:: ACTIVITY ::
Give all of the records again. Match them exactly.

:: Stored data ::
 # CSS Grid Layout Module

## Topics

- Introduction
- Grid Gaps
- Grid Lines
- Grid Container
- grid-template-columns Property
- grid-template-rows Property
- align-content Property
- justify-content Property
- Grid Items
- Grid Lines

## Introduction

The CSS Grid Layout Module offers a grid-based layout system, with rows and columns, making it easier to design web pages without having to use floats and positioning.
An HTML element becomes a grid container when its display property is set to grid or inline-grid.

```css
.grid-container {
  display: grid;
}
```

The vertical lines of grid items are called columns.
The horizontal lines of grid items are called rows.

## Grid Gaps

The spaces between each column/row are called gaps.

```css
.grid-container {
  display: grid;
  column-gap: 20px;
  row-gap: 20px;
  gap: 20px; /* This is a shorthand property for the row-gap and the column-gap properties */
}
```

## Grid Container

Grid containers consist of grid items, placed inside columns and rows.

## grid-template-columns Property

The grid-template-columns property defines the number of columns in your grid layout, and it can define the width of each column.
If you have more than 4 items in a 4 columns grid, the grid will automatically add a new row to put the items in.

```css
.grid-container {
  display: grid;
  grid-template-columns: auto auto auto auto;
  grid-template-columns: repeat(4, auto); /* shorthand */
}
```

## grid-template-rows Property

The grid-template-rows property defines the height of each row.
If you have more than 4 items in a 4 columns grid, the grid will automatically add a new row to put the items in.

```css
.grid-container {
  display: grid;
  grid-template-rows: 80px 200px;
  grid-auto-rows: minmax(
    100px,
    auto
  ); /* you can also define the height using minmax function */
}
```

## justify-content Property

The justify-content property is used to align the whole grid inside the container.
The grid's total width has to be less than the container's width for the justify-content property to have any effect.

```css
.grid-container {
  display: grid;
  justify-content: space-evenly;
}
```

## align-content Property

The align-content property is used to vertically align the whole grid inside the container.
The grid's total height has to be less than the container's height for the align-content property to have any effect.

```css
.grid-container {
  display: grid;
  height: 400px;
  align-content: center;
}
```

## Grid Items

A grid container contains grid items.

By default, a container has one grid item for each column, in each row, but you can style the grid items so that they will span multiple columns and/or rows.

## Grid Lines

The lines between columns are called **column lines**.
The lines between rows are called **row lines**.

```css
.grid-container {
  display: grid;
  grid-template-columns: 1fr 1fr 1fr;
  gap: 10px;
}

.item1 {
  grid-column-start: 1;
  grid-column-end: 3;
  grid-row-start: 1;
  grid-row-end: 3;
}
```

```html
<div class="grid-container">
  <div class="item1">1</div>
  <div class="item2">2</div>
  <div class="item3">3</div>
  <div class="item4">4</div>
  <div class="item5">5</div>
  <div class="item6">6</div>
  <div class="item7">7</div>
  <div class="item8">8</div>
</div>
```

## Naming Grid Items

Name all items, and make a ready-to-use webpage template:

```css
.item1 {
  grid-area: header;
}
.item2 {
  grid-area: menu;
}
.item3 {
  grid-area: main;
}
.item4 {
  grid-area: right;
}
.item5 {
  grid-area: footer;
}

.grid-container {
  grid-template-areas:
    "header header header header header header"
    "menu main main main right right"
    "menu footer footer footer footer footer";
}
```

:: EXERCISE RESPONSE ::
 # CSS Grid Layout Module

## Topics

- Introduction
- Grid Gaps
- Grid Lines
- Grid Container
- grid-template-columns Property
- grid-template-rows Property
- align-content Property
- justify-content Property
- Grid Items
- Grid Lines

## Introduction

The CSS Grid Layout Module offers a grid-based layout system, with rows and columns, making it easier to design web pages without having to use floats and positioning.
An HTML element becomes a grid container when its display property is set to grid or inline-grid.

```css
.grid-container {
  display: grid;
}
```

The vertical lines of grid items are called columns.
The horizontal lines of grid items are called rows.

## Grid Gaps

The spaces between each column/row are called gaps.

```css
.grid-container {
  display: grid;
  column-gap: 20px;
  row-gap: 20px;
  gap: 20px; /* This is a shorthand property for the row-gap and the column-gap properties */
}
```

## Grid Container

Grid containers consist of grid items, placed inside columns and rows.

## grid-template-columns Property

The grid-template-columns property defines the number of columns in your grid layout, and it can define the width of each column.
If you have more than 4 items in a 4 columns grid, the grid will automatically add a new row to put the items in.

```css
.grid-container {
  display: grid;
  grid-template-columns: auto auto auto auto;
  grid-template-columns: repeat(4, auto); /* shorthand */
}
```

## grid-template-rows Property

The grid-template-rows property defines the height of each row.
If you have more than 4 items in a 4 columns grid, the grid will automatically add a new row to put the items in.

```css
.grid-container {
  display: grid;
  grid-template-rows: 80px 200px;
  grid-auto-rows: minmax(
    100px,
    auto
  ); /* you can also define the height using minmax function */
}
```

## justify-content Property

The justify-content property is used to align the whole grid inside the container.
The grid's total width has to be less than the container's width for the justify-content property to have any effect.

```css
.grid-container {
  display: grid;
  justify-content: space-evenly;
}
```

## align-content Property

The align-content property is used to vertically align the whole grid inside the container.
The grid's total height has to be less than the container's height for the align-content property to have any effect.

```css
.grid-container {
  display: grid;
  height: 400px;
  align-content: center;
}
```

## Grid Items

A grid container contains grid items.

By default, a container has one grid item for each column, in each row, but you can style the grid items so that they will span multiple columns and/or rows.

## Grid Lines

The lines between columns are called **column lines**.
The lines between rows are called **row lines**.

```css
.grid-container {
  display: grid;
  grid-template-columns: 1fr 1fr 1fr;
  gap: 10px;
}

.item1 {
  grid-column-start: 1;
  grid-column-end: 3;
  grid-row-start: 1;
  grid-row-end: 3;
}
```

```html
<div class="grid-container">
  <div class="item1">1</div>
  <div class="item2">2</div>
  <div class="item3">3</div>
  <div class="item4">4</div>
  <div class="item5">5</div>
  <div class="item6">6</div>
  <div class="item7">7</div>
  <div class="item8">8</div>
</div>
```

## Naming Grid Items

Name all items, and make a ready-to-use webpage template:

```css
.item1 {
  grid-area: header;
}
.item2 {
  grid-area: menu;
}
.item3 {
  grid-area: main;
}
.item4 {
  grid-area: right;
}
.item5 {
  grid-area: footer;
}

.grid-container {
  grid-template-areas:
    "header header header header header header"
    "menu main main main right right"
    "menu footer footer footer footer footer";
}
```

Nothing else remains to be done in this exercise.